If you are one of those people who thinks that lyrics can actually be poetry, this is your album. In “Up on the Divide”, Scanlan takes on the voice of a widowed rancher trying to stave off loneliness: “The grave on the hillside is long overgrown / Been twenty-two years since I gathered the stones / Twenty-two more years since I made her my bride / And the springtime’s a-coming up on the divide”. At the end, when one least expects it, this narrator slams the coal companies that are tearing up his homeland, saying that they “dig you a grave about ten acres wide”. Stunning stuff, all over the record.

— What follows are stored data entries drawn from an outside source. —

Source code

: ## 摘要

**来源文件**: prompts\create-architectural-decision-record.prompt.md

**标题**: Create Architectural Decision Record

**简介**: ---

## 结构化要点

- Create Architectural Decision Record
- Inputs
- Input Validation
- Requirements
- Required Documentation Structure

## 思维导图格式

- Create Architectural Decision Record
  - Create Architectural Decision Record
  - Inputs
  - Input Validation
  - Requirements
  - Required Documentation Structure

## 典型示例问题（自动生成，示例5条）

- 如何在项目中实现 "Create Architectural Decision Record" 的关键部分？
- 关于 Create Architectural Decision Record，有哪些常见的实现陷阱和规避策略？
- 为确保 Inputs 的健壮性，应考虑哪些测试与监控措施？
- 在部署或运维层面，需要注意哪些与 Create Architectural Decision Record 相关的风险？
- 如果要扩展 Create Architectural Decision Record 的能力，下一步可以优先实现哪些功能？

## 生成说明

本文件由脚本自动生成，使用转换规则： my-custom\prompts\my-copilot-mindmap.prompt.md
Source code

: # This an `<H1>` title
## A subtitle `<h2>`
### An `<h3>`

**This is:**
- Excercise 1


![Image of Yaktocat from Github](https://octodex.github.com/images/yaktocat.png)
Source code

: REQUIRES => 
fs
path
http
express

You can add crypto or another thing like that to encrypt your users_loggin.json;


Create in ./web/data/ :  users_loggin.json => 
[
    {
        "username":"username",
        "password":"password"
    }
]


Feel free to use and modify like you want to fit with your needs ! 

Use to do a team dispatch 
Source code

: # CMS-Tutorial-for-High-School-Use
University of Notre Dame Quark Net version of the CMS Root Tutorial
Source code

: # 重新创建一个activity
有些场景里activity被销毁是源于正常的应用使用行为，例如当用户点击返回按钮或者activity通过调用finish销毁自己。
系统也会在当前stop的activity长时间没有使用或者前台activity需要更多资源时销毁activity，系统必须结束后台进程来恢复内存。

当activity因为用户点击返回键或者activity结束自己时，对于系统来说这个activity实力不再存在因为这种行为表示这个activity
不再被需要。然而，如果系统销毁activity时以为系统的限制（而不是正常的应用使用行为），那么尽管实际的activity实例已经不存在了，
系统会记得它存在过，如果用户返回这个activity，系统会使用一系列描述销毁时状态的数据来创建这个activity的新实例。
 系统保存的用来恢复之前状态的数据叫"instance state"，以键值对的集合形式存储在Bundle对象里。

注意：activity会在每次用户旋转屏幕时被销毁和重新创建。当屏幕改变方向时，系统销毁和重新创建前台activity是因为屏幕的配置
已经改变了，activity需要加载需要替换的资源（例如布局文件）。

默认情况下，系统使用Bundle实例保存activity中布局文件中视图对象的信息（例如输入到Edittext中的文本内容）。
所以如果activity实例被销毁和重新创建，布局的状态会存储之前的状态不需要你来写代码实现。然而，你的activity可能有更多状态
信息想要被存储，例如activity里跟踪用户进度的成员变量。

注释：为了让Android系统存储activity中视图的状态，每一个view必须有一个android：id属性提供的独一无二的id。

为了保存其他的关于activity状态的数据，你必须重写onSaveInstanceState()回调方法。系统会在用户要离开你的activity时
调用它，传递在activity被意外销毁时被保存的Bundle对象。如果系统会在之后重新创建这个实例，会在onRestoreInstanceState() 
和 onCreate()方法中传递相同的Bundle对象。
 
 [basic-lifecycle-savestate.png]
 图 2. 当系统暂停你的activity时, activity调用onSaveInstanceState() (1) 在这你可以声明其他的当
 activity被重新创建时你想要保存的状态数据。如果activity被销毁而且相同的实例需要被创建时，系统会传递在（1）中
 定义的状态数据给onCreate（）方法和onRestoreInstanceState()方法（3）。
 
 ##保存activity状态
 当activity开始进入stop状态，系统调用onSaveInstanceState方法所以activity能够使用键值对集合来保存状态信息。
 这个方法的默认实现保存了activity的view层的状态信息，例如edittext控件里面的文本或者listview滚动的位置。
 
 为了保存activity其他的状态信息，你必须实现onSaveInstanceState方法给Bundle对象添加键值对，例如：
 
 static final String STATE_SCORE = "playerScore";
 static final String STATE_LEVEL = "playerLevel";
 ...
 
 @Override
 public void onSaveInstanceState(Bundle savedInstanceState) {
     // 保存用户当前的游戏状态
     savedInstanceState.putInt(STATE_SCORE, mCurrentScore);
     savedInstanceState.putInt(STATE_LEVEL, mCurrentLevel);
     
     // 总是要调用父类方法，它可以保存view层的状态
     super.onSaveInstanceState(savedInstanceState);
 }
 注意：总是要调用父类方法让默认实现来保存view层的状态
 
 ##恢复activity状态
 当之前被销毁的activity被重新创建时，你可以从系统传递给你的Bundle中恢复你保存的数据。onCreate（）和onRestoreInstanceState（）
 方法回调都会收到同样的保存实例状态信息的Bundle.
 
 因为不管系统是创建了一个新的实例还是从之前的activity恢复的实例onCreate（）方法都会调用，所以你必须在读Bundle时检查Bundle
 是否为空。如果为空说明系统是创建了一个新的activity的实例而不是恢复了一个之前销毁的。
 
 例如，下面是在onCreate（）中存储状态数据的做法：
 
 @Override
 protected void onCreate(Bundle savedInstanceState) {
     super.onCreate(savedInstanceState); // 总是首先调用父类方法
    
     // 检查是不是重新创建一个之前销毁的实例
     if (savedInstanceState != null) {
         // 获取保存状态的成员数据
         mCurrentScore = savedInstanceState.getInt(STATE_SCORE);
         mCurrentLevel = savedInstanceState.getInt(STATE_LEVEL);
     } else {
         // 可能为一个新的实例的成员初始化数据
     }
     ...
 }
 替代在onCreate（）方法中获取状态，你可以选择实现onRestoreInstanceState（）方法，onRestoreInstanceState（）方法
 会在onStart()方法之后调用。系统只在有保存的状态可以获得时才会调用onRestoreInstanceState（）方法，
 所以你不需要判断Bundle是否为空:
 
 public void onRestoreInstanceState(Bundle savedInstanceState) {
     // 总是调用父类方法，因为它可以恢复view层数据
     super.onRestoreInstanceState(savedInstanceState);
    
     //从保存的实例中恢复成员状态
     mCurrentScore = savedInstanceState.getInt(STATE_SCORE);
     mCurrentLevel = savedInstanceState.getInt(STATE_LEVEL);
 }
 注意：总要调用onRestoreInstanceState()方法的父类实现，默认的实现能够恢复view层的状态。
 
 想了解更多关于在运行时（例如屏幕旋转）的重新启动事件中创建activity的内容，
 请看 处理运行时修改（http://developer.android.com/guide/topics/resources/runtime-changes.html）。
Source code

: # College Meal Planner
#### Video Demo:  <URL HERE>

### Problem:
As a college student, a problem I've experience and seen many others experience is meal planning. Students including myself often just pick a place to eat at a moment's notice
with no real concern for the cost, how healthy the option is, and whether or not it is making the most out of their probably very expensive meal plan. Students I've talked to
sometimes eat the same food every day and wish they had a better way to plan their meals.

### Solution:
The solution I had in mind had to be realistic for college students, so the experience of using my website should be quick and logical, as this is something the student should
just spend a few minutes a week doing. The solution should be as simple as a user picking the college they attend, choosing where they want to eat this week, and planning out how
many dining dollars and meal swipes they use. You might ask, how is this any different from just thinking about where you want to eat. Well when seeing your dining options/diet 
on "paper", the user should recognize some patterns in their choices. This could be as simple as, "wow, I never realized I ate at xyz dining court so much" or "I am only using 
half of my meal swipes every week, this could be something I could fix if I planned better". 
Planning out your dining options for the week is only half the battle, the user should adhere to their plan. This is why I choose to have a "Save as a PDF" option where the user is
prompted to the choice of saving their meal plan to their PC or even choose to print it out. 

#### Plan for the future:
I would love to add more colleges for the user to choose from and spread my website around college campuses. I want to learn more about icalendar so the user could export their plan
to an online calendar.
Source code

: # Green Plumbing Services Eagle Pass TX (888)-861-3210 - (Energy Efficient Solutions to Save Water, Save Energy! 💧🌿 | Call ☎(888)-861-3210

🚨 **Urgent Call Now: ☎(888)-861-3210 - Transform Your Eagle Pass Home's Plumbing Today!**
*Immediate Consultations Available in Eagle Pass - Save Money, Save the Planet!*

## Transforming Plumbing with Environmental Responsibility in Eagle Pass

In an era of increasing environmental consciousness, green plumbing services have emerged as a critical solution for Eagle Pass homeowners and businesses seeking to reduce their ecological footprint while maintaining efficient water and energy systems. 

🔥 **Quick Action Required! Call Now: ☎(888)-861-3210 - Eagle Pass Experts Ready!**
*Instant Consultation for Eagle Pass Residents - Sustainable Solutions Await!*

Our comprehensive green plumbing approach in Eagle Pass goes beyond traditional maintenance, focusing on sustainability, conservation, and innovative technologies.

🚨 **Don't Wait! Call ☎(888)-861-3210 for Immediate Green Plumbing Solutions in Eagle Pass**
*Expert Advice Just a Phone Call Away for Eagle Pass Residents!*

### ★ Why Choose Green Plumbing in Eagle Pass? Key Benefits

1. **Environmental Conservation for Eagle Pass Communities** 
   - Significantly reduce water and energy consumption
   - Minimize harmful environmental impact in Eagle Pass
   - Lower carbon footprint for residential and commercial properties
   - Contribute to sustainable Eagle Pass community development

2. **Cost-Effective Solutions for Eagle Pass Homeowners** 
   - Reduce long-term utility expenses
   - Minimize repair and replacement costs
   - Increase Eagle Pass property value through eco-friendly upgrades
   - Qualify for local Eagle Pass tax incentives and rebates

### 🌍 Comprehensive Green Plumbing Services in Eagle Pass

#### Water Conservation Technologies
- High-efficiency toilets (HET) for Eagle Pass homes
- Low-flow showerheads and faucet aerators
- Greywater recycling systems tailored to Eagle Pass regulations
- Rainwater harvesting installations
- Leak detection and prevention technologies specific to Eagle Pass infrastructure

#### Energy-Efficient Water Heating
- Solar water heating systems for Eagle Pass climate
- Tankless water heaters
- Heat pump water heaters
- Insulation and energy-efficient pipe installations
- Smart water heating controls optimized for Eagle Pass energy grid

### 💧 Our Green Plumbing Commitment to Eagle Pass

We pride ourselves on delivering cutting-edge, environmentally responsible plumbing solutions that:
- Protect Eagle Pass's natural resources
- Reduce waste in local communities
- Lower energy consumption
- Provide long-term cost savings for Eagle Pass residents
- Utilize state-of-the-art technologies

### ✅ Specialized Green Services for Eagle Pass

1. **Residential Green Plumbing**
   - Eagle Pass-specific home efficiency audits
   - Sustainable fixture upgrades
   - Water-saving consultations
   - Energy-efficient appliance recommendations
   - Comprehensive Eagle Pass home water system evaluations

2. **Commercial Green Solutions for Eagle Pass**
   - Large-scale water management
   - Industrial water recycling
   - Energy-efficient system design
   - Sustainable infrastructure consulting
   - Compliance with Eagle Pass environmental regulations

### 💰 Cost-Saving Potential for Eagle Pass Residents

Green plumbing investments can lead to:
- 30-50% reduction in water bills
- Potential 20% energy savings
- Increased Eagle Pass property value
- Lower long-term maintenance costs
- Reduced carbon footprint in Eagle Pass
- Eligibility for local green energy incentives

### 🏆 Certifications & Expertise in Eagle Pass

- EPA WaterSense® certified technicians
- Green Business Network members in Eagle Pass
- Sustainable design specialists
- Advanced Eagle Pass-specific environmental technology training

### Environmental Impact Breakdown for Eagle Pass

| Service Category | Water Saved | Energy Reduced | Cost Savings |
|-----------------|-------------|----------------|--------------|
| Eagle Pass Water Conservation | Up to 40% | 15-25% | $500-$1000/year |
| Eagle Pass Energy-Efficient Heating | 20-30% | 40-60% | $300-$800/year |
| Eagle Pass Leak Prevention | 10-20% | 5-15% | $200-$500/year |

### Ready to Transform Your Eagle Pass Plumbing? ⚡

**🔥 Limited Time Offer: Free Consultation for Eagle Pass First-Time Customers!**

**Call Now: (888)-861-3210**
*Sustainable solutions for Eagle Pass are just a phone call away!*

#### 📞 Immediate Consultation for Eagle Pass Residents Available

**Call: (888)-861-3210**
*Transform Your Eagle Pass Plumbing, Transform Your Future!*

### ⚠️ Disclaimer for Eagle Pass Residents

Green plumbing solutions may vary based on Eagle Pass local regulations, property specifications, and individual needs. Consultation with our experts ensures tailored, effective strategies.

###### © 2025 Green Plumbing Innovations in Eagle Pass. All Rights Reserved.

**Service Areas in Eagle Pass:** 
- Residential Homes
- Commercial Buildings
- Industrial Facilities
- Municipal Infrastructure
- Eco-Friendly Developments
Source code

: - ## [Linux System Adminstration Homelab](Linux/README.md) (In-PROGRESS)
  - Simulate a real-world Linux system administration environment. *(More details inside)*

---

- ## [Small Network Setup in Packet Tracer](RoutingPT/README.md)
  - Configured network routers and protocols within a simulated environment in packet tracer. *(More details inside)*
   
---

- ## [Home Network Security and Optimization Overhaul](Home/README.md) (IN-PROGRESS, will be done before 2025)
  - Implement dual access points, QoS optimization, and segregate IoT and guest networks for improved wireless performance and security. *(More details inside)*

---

Sadly, Scanlan’s voice does not really match up with her lyrics. It is tragically thin; this does not show up when she rocks out on gospel tunes like “Get Right Church”, but at other times she sounds three decades older than she actually is. Songs like the creepy protest tune “Isabella” (why did they cut off Anna Mae’s hands?) would hit a lot harder with a stronger voice on the microphone, and the folk-grass stylings of “Seeds of the Pine” have some amazing lyrics (“I only want to dream about you / The dollar I could spend but I should save”) that get lost. This too can be evocative—I personally love her voice, fatal fragility and all. But some might find it will pretty offputting.


You know what, I take it back; her voice is pretty sexy on “Walkin’”, a bluesy thing where she’s trying to seduce a cute boy she likes: “Walkin’ ain’t nothin’ / Walkin’s just for free / Come on baby, come walkin’ / With me”. Similarly, on “Set Me Up High”, she nails “coquette” instead of “crone”.


This gets a big thumbs-up for its literary words and its soulful rootsiness. Those who hate folk music, or who get offended by a singer who does not have the greatest voice in the world, need not apply. But you’ll be missing out. By a lot.